Vietnam: Impact Of WTO Accession – An Analysis



Generally speaking, the WTO accession has created more opportunities and advantages than disadvantages to the Vietnamese economy.

However, without appropriate macroeconomic policies and necessary reforms, these opportunities sometimes did become challenges to Vietnam.

Accordingly, appropriate policy measures following the accession, especially in training and education, migrations, regional and social protection policies were of great importance.

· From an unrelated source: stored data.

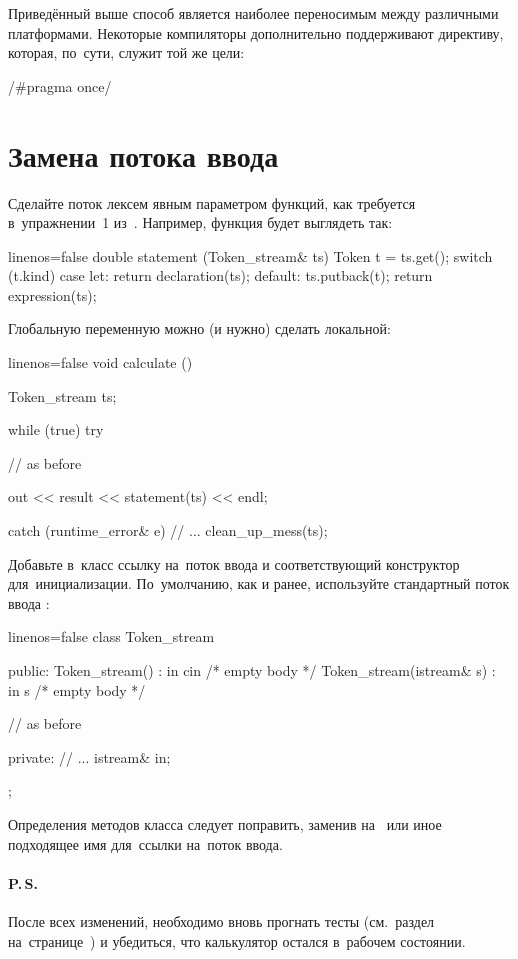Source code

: Приведённый выше способ является наиболее переносимым между различными платформами. Некоторые компиляторы дополнительно поддерживают директиву, которая, по~сути, служит той же цели:

\cpp/#pragma once/



\section{Замена потока ввода}
Сделайте поток лексем явным параметром функций, как требуется в~упражнении~1 из~. Например, функция  будет выглядеть так:

\begin{cppcode*}{linenos=false}
double statement (Token_stream& ts)
{
  Token t = ts.get();
  switch (t.kind)
  {
    case let:
      return declaration(ts);
    default:
      ts.putback(t);
      return expression(ts);
  }
}
\end{cppcode*}

\noindent Глобальную переменную  можно (и нужно) сделать локальной:
\begin{cppcode*}{linenos=false}
void calculate ()
{
  Token_stream ts;

  while (true)
  try
  {
// as before

    out << result << statement(ts) << endl;
  }
  catch (runtime_error& e)
  {
// ...
    clean_up_mess(ts);
  }
}
\end{cppcode*}

Добавьте в~класс  ссылку на~поток ввода и соответствующий конструктор для~инициализации. По~умолчанию, как и ранее, используйте стандартный поток ввода :

\begin{cppcode*}{linenos=false}
class Token_stream
{
  public:
  Token_stream() : in{ cin } {/* empty body */}
  Token_stream(istream& s) : in{ s } {/* empty body */}

// as before

  private:
// ...
  istream& in;
};
\end{cppcode*}

\noindent Определения методов класса следует поправить, заменив  на~ или иное подходящее имя для~ссылки на~поток ввода.



\paragraph{P.\,S.}
После всех изменений, необходимо вновь прогнать тесты (см.~раздел на~странице~\pageref{sect:autotests}) и убедиться, что калькулятор остался в~рабочем состоянии.




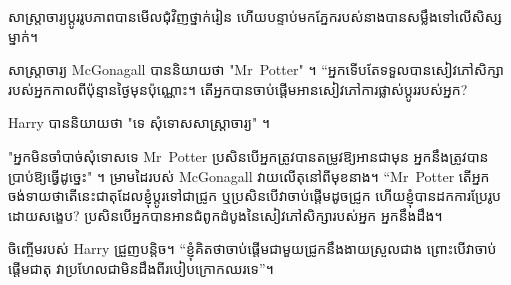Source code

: សាស្ត្រាចារ្យ​ប្តូរ​រូប​ភាព​បាន​មើល​ជុំវិញ​ថ្នាក់​រៀន ហើយ​បន្ទាប់​មក​ភ្នែក​របស់​នាង​បាន​សម្លឹង​ទៅ​លើ​សិស្ស​ម្នាក់។

សាស្រ្តាចារ្យ McGonagall បាននិយាយថា "Mr~Potter" ។ “អ្នកទើបតែទទួលបានសៀវភៅសិក្សារបស់អ្នកកាលពីប៉ុន្មានថ្ងៃមុនប៉ុណ្ណោះ។ តើ​អ្នក​បាន​ចាប់​ផ្តើ​ម​អាន​សៀវភៅ​ការ​ផ្លាស់​ប្តូ​រ​របស់​អ្នក​?

Harry បាននិយាយថា "ទេ សុំទោសសាស្រ្តាចារ្យ" ។

"អ្នកមិនចាំបាច់សុំទោសទេ Mr~Potter ប្រសិនបើអ្នកត្រូវបានតម្រូវឱ្យអានជាមុន អ្នកនឹងត្រូវបានប្រាប់ឱ្យធ្វើដូច្នេះ" ។ ម្រាមដៃរបស់ McGonagall វាយលើតុនៅពីមុខនាង។ “Mr~Potter តើអ្នកចង់ទាយថាតើនេះជាតុដែលខ្ញុំប្តូរទៅជាជ្រូក ឬប្រសិនបើវាចាប់ផ្តើមដូចជ្រូក ហើយខ្ញុំបានដកការប្រែរូបដោយសង្ខេប? ប្រសិនបើអ្នកបានអានជំពូកដំបូងនៃសៀវភៅសិក្សារបស់អ្នក អ្នកនឹងដឹង។

ចិញ្ចើមរបស់ Harry ជ្រួញបន្តិច។ “ខ្ញុំ​គិត​ថា​ចាប់​ផ្តើម​ជាមួយ​ជ្រូក​នឹង​ងាយ​ស្រួល​ជាង ព្រោះ​បើ​វា​ចាប់​ផ្តើម​ជា​តុ វា​ប្រហែល​ជា​មិន​ដឹង​ពី​របៀប​ក្រោក​ឈរ​ទេ”។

  • Macroeconomic impacts:
  • When Vietnam joined the WTO, the world was facing the Great Recession. After the accession, impacts from the global market have become greater due to close connections with other markets, creating more risks to the Vietnamese economy. However, the increase in economic growth is also considerable due to great amount of investment.
  • The import of the heavy industry in Vietnam accelerated after the accession.
  • Vietnam switched from exporting primary commodities to exporting goods produced with high technologies.
  • Since the accession, Vietnam has diverted from agriculture-driven economy to focus more on developing industrial sectors. Areas requiring high technologies have become very attractive.
  • Impacts on agriculture:
  • Although the share of agriculture in GDP in Vietnam is decreasing, this field remains crucial to the Vietnamese economy. Agriculture is facing several issues after the accession including quality and competitiveness.
  • Impacts on the society:
  • The WTO accession has created several working opportunities for unemployed people.
  • It has also lessen the gap between the rich and the poor and eradicated several gender inequlities in Vientnam.
  • The number of juvenile laborers has largely decreased.



  1. a) Impact on the Economy:

Positive impacts on economic growth:

  • Trade liberalization was promoted following the accesion.
  • Market access was also improved for the country's exports.
  • After Vietnam joined the WTO, foreign capital flows strongly poured into the economy and improved the economic growth of Vietnam.
  • Import clearly has a greater growth due to increase in investment as well as higher average income, allowing access to foreign goods.
  • Approximately 5.7 million jobs were created prior to the accession (2000-2006).
  • The annual growth rate of the economy of Vietnam gradually increased from 2001 until 2005 and remained stable, reaching over 8% until 2007.
  • Limiting poverty. For instance, in the Red River Delta area, the figure for poverty decreased from 62.7% in 1993 to 8.8% in 2006.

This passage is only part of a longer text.